■ PROBLEM STATEMENT
Tell how many lines in the data below contain "python", using one number as the whole reply.

=== GIVEN ENTRIES ===

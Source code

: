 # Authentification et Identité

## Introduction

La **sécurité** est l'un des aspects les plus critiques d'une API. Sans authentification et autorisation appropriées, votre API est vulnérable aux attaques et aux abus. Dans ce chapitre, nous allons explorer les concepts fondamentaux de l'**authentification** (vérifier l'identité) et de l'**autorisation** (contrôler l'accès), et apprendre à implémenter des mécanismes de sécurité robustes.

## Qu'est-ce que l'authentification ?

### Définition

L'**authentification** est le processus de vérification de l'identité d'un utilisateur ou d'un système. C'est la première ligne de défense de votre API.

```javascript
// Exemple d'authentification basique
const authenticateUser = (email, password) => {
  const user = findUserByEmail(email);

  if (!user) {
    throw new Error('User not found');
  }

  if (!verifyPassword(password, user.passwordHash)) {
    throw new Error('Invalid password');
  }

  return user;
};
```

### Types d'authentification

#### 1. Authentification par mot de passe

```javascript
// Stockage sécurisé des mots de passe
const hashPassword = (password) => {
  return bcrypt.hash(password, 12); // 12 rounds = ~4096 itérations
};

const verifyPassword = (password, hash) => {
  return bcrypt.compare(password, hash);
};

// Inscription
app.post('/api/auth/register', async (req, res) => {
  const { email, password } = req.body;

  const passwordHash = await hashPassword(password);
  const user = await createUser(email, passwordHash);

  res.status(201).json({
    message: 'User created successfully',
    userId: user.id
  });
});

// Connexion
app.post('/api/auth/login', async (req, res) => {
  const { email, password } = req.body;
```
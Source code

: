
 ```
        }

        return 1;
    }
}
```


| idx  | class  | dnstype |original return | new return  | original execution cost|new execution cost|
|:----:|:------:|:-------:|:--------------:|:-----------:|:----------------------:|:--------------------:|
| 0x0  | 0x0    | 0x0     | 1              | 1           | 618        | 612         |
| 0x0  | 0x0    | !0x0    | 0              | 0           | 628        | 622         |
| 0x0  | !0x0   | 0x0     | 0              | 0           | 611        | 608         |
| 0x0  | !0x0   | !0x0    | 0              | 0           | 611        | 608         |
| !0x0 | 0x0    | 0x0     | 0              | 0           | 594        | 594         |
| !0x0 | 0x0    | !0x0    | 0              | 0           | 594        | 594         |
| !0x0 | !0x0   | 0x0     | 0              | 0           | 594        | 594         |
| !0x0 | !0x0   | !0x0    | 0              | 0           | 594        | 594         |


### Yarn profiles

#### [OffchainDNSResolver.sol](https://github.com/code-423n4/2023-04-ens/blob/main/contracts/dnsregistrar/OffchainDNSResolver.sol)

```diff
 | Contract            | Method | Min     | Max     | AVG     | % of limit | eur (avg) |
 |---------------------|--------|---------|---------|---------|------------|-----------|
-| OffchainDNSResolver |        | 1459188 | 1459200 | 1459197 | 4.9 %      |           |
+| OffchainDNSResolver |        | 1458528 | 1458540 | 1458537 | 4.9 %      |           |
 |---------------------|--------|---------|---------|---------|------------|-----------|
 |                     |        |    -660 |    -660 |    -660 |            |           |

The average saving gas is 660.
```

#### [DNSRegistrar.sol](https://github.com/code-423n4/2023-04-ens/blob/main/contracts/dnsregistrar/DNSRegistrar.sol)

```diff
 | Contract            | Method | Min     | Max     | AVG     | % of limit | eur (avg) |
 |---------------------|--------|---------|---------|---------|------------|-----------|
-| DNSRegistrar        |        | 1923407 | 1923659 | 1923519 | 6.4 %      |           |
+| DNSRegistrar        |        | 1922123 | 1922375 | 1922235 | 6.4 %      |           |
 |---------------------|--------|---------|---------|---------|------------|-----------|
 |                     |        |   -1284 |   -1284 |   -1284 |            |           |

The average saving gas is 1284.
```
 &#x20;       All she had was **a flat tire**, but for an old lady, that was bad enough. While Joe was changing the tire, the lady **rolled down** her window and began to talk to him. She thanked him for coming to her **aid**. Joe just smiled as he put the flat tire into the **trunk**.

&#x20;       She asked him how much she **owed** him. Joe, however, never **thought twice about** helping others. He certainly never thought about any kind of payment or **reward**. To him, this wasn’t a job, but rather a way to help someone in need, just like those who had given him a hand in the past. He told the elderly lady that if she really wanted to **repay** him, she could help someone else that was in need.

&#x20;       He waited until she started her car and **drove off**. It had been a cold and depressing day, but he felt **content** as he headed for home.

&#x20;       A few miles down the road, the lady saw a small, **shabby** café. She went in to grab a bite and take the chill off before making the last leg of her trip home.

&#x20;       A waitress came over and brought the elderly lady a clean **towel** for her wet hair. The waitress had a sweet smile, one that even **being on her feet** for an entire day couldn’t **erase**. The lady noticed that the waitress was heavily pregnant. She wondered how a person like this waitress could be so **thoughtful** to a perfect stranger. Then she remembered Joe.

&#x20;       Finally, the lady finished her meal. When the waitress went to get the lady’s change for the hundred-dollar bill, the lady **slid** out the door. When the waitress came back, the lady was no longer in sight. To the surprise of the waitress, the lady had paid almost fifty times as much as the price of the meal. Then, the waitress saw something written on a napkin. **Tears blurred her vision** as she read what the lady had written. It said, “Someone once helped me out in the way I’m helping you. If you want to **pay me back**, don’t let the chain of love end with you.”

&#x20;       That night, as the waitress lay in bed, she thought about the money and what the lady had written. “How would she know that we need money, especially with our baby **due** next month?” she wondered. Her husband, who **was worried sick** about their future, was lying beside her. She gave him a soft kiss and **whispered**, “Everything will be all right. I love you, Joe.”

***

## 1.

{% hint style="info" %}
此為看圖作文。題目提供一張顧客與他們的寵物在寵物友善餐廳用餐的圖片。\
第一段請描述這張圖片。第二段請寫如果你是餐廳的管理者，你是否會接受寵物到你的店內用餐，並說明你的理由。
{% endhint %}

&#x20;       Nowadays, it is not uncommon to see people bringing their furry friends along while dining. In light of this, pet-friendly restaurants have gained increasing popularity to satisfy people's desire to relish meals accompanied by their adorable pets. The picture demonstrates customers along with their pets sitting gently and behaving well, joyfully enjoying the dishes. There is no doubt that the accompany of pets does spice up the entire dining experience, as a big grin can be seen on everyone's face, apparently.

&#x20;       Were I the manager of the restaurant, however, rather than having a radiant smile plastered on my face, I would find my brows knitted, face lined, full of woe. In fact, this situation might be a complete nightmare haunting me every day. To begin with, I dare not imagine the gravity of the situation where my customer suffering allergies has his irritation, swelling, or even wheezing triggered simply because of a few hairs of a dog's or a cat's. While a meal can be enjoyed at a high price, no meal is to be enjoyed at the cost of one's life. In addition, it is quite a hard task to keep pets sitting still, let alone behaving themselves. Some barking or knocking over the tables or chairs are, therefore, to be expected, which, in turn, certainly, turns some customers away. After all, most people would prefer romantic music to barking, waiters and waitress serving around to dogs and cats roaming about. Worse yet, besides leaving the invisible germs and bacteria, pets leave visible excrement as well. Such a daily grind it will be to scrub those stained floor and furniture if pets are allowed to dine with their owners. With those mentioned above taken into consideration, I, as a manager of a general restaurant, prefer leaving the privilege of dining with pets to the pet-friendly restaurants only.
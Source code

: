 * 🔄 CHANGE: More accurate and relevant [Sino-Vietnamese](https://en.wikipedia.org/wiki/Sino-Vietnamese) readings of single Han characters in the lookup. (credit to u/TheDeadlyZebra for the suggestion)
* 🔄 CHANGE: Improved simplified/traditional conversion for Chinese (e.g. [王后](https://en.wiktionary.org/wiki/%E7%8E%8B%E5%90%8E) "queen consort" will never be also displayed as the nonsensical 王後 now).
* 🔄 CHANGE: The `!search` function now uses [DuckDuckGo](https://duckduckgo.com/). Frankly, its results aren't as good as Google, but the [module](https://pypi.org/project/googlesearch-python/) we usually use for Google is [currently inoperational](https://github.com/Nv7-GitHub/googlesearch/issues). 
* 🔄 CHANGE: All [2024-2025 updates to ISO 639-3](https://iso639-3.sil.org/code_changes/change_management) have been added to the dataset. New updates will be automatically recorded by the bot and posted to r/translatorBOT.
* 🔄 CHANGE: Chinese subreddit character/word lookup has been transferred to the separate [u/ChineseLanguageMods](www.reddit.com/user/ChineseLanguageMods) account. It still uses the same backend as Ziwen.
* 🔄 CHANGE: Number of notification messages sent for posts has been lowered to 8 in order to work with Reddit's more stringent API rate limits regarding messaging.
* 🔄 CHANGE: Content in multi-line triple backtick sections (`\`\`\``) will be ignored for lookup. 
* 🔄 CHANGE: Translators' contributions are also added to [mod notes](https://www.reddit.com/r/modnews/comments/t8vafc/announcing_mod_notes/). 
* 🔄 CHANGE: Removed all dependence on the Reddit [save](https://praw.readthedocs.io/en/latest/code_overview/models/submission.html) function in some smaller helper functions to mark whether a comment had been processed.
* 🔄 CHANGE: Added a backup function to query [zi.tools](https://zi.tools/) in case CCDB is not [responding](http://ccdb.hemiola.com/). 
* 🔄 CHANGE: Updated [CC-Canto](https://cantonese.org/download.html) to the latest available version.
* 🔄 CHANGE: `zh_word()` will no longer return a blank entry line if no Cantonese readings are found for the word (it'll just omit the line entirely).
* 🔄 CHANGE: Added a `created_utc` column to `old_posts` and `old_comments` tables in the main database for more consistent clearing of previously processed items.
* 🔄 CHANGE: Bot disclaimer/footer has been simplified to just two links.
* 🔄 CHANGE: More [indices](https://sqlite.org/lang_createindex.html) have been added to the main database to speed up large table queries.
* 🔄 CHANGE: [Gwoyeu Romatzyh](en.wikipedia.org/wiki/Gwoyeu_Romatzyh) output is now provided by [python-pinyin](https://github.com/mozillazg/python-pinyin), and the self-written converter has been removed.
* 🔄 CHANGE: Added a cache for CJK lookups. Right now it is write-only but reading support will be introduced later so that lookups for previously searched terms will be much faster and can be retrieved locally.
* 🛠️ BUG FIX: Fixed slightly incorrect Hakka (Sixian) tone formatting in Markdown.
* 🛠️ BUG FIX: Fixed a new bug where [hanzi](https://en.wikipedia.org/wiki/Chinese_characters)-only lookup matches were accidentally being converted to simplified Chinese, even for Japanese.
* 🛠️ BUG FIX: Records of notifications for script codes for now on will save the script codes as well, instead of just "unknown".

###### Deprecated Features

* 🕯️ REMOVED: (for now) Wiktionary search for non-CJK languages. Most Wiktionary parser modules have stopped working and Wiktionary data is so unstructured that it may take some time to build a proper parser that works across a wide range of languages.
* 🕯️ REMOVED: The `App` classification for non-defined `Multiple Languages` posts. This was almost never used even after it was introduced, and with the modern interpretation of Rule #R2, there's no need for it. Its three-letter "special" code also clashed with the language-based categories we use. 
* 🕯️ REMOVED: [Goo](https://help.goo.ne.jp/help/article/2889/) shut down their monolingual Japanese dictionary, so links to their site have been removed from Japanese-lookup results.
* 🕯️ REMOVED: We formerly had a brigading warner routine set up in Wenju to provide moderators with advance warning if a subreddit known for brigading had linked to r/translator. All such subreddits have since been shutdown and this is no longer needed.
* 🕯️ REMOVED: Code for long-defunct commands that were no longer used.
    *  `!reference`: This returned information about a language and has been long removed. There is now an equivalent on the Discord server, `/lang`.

===

■ RESULT FOR THIS TASK
2